Work out how many lines in the records include the word "WildMonitor", then answer with nothing but that number.

—————

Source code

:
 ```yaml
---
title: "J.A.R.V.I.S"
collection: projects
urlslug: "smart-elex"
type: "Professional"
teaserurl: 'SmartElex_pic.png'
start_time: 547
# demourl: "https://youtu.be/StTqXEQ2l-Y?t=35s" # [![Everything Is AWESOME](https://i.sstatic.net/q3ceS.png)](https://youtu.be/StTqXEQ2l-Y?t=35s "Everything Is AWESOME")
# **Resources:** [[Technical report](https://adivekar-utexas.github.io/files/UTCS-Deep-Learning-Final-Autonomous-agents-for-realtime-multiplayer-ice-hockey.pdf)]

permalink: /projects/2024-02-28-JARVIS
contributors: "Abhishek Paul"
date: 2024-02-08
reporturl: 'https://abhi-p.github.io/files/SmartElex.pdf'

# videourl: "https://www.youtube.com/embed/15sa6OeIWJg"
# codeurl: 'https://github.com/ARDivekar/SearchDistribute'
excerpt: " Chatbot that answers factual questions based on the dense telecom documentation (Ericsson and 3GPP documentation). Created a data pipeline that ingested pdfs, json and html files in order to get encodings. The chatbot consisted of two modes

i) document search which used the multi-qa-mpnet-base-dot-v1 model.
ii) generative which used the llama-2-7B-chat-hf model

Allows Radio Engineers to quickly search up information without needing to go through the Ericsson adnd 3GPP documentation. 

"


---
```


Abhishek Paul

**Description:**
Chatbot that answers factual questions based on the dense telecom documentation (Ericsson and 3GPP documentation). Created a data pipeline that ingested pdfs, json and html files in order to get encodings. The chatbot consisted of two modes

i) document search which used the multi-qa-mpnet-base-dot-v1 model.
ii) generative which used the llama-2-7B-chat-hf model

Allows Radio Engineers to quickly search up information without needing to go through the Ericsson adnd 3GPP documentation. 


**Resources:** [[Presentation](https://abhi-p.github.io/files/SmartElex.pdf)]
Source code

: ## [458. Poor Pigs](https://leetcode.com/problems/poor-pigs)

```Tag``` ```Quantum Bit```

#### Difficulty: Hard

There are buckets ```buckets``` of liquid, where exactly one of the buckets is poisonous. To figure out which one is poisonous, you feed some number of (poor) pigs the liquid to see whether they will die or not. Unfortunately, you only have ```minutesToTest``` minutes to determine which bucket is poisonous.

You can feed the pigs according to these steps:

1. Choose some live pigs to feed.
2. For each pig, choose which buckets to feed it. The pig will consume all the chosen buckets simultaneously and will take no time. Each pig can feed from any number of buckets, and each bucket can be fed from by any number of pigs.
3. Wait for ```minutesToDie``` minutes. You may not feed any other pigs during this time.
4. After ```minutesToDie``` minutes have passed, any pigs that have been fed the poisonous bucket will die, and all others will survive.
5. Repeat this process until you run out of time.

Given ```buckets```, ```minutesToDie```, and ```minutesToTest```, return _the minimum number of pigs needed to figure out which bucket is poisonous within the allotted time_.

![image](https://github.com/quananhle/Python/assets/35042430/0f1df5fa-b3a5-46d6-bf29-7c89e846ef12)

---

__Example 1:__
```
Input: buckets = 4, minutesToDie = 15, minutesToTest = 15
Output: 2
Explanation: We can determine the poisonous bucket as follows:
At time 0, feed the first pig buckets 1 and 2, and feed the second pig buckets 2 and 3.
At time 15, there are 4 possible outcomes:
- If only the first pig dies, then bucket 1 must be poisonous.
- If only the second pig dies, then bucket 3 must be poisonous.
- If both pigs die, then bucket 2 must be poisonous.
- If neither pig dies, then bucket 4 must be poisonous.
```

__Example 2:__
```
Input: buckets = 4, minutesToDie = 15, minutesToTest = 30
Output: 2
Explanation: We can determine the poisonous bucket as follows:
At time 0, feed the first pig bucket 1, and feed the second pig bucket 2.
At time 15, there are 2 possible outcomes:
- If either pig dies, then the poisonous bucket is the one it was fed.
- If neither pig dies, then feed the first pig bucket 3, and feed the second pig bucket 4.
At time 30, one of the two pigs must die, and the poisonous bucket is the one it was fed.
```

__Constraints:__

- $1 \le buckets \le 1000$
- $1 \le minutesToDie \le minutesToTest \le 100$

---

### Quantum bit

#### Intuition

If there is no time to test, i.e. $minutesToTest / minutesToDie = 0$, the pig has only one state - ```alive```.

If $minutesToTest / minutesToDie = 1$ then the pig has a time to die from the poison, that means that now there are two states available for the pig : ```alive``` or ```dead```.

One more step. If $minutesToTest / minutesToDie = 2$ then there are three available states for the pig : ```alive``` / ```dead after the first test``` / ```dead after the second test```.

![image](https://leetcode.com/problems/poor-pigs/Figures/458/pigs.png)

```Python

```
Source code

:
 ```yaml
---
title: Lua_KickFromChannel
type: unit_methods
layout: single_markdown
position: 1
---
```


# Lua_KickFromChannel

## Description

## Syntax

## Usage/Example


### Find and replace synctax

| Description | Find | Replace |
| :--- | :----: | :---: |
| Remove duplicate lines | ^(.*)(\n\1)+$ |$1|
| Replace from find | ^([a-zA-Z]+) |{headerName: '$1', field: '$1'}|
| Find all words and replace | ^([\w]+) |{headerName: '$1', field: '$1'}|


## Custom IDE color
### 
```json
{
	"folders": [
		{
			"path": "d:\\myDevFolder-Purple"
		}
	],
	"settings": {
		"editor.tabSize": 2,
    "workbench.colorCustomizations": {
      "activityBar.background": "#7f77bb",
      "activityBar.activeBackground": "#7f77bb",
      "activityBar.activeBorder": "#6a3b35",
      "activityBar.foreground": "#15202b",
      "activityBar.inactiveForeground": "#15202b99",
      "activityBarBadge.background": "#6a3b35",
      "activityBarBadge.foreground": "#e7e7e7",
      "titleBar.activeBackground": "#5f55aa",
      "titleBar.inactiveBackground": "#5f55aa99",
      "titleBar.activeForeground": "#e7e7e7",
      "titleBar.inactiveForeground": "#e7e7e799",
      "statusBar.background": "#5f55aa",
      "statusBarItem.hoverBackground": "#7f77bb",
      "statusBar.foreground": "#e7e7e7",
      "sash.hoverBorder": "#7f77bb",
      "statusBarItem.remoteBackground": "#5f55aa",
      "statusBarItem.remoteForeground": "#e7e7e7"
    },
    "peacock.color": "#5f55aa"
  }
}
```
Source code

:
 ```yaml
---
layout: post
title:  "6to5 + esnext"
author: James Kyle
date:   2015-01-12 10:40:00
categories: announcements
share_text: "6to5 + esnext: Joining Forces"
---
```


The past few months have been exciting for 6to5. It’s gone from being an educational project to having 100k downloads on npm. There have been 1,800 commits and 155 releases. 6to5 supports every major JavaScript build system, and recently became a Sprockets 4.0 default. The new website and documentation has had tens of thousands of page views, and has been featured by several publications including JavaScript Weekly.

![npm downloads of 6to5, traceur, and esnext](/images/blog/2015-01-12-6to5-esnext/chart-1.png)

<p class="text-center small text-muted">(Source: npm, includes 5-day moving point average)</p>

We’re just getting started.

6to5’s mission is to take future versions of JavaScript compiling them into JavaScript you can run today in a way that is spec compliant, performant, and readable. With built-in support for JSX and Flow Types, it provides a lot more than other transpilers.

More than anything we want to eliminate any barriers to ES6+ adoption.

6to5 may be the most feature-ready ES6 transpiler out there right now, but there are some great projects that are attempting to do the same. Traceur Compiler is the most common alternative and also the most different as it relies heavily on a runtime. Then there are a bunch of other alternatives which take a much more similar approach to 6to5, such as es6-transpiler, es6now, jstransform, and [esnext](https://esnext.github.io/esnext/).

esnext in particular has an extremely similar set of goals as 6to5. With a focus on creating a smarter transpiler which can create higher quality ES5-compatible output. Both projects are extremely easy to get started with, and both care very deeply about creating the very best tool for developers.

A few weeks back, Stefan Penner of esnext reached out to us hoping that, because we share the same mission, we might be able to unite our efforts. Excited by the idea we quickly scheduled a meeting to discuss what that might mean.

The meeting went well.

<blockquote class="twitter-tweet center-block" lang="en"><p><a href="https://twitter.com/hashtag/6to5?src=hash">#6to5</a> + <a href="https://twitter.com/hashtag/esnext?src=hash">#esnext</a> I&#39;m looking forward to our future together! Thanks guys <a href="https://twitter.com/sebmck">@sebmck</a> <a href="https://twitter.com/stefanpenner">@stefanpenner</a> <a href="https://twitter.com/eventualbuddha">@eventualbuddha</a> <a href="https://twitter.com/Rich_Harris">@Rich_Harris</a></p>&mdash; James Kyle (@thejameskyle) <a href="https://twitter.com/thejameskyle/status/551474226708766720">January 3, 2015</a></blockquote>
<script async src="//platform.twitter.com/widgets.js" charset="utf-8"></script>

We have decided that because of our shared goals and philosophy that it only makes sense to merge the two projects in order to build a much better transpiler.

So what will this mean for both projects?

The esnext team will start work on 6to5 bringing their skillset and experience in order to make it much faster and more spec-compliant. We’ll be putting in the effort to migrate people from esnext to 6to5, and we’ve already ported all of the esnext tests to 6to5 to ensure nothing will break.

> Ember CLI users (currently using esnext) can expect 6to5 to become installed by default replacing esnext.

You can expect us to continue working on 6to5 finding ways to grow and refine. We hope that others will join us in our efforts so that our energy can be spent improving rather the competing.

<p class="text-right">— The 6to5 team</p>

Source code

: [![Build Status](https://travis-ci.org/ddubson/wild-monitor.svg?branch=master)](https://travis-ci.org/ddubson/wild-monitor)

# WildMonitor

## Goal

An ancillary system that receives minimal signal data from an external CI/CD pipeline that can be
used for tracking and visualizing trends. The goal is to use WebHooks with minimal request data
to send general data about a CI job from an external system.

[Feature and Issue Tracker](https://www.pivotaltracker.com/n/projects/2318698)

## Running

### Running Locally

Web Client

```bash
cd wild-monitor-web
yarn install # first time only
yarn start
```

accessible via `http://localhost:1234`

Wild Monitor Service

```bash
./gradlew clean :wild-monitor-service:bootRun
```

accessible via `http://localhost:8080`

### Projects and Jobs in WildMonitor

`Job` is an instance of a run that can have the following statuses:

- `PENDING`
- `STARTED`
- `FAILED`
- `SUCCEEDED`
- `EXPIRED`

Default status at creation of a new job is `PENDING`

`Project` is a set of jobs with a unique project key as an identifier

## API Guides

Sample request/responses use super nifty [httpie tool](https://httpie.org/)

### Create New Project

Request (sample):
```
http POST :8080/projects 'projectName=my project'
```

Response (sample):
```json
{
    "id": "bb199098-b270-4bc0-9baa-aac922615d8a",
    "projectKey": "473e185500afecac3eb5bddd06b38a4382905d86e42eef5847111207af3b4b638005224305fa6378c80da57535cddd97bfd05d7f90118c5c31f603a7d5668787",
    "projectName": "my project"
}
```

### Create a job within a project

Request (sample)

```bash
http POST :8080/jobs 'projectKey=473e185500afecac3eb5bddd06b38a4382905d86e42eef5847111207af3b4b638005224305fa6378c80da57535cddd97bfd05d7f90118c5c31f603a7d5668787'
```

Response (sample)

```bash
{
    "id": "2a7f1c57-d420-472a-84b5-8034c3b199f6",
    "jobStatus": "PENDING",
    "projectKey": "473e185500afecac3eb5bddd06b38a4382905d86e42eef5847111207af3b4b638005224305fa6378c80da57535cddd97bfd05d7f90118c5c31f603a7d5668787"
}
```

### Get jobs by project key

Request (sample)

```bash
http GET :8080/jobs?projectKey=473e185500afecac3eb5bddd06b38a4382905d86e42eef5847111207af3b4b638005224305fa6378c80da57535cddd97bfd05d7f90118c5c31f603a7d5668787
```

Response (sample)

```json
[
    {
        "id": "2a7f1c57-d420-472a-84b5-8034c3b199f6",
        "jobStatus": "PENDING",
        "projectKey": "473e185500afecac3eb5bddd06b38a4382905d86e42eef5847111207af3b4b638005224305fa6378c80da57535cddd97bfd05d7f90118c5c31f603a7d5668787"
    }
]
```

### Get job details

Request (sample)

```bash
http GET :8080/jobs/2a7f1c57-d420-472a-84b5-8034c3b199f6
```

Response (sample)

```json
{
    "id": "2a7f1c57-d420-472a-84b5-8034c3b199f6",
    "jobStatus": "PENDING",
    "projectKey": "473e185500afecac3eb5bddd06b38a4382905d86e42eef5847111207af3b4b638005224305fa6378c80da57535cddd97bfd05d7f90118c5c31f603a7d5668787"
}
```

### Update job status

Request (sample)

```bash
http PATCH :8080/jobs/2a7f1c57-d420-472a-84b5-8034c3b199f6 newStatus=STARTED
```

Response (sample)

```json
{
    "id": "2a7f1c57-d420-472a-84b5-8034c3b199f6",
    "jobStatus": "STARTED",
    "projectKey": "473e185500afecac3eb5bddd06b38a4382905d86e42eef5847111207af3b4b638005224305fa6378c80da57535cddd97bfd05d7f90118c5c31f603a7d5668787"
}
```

—————

**EXERCISE OUTPUT:**
2